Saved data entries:

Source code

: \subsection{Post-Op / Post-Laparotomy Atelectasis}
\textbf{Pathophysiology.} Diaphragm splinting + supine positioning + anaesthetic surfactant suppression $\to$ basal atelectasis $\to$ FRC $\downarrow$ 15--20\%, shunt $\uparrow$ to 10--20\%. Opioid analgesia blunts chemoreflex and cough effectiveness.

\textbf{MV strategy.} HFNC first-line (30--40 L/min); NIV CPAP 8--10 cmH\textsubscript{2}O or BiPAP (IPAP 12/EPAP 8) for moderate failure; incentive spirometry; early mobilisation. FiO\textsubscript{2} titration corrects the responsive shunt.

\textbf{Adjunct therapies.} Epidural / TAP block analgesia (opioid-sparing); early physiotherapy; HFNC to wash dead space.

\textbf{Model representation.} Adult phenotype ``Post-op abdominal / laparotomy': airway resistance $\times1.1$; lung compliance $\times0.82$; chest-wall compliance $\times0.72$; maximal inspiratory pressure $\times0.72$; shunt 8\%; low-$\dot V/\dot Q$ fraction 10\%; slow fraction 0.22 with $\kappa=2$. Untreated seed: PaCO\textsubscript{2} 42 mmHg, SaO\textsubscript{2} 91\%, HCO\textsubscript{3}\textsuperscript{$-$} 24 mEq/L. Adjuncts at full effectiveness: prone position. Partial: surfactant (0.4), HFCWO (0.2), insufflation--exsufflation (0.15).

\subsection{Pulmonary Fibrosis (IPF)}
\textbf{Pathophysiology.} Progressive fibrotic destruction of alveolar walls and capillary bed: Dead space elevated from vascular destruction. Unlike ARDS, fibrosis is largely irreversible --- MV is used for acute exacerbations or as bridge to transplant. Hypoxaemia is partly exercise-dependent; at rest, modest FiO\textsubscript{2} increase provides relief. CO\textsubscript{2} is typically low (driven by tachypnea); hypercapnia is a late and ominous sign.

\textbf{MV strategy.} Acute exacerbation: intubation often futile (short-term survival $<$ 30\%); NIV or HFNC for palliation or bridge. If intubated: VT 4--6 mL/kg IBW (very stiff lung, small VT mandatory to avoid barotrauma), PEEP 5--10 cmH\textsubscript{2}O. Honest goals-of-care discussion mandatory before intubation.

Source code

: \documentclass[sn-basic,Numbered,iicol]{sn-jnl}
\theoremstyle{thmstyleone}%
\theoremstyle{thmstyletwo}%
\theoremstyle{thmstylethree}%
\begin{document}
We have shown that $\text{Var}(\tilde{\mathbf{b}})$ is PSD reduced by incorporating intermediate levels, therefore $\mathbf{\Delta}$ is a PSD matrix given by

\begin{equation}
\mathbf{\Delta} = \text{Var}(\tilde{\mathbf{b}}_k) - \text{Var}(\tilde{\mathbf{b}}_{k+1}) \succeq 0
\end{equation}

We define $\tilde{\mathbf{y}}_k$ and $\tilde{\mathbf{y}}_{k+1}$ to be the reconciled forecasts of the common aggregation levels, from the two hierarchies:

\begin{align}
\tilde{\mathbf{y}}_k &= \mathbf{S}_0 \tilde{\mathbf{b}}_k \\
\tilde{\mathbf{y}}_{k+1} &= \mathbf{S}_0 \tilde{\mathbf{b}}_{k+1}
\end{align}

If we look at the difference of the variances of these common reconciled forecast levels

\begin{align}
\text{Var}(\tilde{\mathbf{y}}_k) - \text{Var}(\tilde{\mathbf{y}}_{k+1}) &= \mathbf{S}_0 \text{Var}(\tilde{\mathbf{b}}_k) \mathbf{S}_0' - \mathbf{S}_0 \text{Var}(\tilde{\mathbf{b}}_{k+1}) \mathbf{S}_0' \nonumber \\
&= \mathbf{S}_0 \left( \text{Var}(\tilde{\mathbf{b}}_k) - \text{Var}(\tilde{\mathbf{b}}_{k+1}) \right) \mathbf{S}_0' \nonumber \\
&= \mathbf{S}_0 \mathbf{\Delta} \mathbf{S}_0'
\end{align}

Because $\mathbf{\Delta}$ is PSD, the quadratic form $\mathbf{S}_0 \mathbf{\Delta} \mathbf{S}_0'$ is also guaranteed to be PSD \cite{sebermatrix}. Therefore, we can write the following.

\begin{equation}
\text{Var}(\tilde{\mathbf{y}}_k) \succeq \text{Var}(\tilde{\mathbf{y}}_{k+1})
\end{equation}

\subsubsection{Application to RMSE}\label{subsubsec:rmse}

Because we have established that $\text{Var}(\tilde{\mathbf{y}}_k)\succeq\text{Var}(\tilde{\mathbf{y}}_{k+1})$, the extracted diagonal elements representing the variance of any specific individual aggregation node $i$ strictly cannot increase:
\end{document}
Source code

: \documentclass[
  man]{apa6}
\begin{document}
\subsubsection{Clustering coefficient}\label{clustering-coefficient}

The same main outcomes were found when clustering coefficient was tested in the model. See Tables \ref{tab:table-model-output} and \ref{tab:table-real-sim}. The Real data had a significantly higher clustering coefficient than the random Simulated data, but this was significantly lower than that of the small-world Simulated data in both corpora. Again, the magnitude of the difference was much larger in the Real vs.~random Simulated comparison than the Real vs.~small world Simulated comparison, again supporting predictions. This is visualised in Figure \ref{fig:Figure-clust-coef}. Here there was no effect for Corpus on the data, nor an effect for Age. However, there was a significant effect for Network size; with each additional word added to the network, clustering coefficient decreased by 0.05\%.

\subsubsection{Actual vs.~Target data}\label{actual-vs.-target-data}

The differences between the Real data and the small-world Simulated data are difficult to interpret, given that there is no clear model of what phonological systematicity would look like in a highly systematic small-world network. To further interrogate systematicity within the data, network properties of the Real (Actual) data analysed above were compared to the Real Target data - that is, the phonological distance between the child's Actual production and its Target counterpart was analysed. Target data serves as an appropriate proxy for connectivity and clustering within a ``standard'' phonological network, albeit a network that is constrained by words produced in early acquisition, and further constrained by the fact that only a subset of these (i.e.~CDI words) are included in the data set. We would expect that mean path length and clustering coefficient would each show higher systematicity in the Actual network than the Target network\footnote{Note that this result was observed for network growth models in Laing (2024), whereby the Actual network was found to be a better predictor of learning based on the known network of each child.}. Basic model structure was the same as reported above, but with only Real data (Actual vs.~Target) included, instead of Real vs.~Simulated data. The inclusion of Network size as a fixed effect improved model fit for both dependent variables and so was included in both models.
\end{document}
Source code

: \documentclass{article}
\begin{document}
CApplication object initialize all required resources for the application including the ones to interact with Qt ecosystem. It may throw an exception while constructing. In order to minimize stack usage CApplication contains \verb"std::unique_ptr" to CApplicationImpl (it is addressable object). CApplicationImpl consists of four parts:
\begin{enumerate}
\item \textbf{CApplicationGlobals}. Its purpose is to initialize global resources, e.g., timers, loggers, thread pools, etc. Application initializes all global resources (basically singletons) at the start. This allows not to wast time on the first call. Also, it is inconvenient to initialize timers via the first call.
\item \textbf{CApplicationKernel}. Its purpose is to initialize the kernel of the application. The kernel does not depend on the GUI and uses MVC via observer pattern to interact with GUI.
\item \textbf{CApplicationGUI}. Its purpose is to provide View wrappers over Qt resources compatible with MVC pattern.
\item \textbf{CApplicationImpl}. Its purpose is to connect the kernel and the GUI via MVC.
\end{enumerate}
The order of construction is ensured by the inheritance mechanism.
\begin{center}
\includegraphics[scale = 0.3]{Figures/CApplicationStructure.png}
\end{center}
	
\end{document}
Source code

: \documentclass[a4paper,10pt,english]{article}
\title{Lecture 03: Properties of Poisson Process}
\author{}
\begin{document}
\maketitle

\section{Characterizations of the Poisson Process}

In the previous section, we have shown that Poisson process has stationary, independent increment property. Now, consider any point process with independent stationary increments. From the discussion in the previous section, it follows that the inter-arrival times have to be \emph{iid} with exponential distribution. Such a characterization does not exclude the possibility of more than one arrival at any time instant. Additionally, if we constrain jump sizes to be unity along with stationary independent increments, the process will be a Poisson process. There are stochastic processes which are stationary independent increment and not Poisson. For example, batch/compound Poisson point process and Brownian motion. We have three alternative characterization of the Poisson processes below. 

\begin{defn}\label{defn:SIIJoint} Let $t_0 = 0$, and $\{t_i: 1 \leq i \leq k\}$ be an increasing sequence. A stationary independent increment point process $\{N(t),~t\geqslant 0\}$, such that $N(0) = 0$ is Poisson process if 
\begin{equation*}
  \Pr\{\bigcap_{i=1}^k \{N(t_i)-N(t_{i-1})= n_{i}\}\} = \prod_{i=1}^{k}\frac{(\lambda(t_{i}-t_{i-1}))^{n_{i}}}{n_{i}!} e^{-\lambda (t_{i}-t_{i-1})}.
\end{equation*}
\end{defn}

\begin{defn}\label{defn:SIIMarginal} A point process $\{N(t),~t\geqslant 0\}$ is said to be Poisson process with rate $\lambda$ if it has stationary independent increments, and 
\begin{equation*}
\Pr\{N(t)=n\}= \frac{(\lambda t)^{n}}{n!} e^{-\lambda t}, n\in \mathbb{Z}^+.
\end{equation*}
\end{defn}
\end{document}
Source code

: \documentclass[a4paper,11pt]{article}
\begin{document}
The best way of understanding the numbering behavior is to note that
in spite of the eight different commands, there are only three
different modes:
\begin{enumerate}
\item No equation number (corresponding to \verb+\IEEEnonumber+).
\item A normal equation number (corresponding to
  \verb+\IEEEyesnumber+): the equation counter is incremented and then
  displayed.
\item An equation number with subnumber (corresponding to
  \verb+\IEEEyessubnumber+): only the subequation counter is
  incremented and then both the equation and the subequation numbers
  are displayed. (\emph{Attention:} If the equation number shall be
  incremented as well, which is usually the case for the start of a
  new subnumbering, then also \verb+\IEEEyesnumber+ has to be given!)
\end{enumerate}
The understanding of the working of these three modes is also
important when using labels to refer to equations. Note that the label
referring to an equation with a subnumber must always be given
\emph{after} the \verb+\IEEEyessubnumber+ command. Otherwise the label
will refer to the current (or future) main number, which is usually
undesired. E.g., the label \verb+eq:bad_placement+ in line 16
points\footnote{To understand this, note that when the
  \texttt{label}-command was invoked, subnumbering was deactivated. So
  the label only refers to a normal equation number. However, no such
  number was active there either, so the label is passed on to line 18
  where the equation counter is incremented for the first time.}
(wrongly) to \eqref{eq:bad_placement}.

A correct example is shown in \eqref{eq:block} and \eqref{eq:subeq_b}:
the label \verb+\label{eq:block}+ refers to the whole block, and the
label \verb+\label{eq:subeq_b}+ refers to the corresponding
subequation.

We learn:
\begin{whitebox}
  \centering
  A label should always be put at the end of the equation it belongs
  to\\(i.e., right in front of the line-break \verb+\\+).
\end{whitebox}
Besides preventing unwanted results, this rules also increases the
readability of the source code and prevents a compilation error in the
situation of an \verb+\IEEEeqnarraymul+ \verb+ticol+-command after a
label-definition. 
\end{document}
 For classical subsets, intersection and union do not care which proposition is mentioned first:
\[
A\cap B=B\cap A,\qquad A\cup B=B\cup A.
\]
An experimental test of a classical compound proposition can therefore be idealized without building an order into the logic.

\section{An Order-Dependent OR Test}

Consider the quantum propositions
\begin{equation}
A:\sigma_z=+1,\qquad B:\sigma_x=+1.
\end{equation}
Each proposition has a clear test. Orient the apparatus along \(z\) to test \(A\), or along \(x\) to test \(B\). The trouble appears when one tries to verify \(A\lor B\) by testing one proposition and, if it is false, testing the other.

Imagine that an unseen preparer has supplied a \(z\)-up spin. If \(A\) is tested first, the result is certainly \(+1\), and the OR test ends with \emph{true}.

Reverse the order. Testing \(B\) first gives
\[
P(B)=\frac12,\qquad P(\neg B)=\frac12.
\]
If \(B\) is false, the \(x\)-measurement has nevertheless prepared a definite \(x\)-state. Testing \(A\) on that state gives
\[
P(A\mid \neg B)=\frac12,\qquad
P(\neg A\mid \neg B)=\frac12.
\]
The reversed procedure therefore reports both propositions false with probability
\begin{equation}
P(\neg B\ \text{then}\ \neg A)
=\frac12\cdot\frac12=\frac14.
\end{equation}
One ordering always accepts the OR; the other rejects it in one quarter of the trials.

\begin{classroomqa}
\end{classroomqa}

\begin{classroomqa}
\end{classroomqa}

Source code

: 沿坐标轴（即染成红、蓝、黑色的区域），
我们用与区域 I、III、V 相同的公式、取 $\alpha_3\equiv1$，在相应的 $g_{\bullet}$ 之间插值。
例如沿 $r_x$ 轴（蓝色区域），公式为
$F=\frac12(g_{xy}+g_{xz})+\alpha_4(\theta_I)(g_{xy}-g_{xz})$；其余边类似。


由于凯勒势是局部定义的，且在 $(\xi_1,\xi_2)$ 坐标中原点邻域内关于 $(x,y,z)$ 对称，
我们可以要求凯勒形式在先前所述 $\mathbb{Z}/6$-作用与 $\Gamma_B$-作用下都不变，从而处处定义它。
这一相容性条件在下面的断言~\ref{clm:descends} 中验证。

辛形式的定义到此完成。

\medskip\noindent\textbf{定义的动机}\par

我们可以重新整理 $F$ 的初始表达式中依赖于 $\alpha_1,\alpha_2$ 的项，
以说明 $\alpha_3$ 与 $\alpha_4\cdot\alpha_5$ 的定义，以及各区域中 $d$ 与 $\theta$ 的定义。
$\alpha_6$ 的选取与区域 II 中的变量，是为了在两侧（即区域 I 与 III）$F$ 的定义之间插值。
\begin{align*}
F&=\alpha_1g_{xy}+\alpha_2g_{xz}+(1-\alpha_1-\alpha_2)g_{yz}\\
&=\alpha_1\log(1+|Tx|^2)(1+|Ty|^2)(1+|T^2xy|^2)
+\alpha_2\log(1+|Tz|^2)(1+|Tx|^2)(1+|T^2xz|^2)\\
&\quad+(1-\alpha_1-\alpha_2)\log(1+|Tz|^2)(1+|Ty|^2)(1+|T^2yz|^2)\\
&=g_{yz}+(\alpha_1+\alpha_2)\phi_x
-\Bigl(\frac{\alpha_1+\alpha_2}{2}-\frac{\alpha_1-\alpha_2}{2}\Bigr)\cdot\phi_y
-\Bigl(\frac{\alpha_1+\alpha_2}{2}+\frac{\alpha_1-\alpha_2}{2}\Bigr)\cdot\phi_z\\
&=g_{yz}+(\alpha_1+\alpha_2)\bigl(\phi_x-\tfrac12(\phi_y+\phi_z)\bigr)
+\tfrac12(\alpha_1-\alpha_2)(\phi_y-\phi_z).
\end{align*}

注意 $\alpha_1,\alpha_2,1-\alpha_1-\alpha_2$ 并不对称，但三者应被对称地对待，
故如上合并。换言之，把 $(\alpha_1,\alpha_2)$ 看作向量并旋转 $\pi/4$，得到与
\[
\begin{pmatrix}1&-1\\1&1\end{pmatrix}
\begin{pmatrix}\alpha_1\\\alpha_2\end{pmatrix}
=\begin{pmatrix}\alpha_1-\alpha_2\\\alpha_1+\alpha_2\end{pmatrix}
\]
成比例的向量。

• _Exercise objective_: Search the data above for the string "pattern" and copy each line that has it.

• _Response to the exercise_:
\item \textbf{CApplicationKernel}. Its purpose is to initialize the kernel of the application. The kernel does not depend on the GUI and uses MVC via observer pattern to interact with GUI.
\item \textbf{CApplicationGUI}. Its purpose is to provide View wrappers over Qt resources compatible with MVC pattern.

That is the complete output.